Spot each line in the data below containing "about" and copy it.

Supplied information START

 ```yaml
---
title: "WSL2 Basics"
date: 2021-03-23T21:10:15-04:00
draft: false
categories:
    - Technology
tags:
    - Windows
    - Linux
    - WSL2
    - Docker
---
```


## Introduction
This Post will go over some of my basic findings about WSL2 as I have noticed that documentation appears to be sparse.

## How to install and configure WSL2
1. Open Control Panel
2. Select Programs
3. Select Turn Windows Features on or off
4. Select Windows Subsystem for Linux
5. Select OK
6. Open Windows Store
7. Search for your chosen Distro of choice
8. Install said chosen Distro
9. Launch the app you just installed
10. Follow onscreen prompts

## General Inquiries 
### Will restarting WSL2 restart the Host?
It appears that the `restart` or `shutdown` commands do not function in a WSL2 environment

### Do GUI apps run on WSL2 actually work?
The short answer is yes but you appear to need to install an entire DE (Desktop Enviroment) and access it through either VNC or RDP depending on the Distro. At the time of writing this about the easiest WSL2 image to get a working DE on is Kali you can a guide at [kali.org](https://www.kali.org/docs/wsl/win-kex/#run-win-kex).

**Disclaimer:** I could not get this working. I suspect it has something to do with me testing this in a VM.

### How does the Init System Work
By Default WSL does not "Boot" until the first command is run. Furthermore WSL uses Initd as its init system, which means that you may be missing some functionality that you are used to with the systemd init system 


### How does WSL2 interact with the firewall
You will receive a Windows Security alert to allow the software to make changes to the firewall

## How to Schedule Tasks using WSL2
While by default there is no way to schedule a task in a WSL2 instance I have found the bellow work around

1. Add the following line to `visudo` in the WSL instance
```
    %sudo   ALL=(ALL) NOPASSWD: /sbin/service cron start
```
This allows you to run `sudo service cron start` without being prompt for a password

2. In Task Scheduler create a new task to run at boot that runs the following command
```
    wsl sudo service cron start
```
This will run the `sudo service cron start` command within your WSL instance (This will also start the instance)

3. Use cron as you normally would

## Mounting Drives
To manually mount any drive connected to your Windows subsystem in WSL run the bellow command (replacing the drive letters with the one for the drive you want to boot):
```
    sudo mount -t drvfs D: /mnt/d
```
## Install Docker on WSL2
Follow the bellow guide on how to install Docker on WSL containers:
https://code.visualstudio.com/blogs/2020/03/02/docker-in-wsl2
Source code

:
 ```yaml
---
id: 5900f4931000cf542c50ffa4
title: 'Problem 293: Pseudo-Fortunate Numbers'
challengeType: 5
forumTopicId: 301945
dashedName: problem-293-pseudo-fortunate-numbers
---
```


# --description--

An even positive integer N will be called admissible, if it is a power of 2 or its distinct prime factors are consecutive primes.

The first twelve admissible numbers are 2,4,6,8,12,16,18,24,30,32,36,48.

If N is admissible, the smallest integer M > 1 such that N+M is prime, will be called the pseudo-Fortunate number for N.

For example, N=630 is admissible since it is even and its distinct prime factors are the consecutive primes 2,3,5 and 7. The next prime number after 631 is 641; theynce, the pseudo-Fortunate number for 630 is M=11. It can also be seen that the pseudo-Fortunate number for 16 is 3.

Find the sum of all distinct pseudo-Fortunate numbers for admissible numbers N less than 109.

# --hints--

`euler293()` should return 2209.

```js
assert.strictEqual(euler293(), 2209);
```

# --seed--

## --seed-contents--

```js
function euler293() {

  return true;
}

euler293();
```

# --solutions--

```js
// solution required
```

Supplied information END

# Written answer
This Post will go over some of my basic findings about WSL2 as I have noticed that documentation appears to be sparse.
The short answer is yes but you appear to need to install an entire DE (Desktop Enviroment) and access it through either VNC or RDP depending on the Distro. At the time of writing this about the easiest WSL2 image to get a working DE on is Kali you can a guide at [kali.org](https://www.kali.org/docs/wsl/win-kex/#run-win-kex).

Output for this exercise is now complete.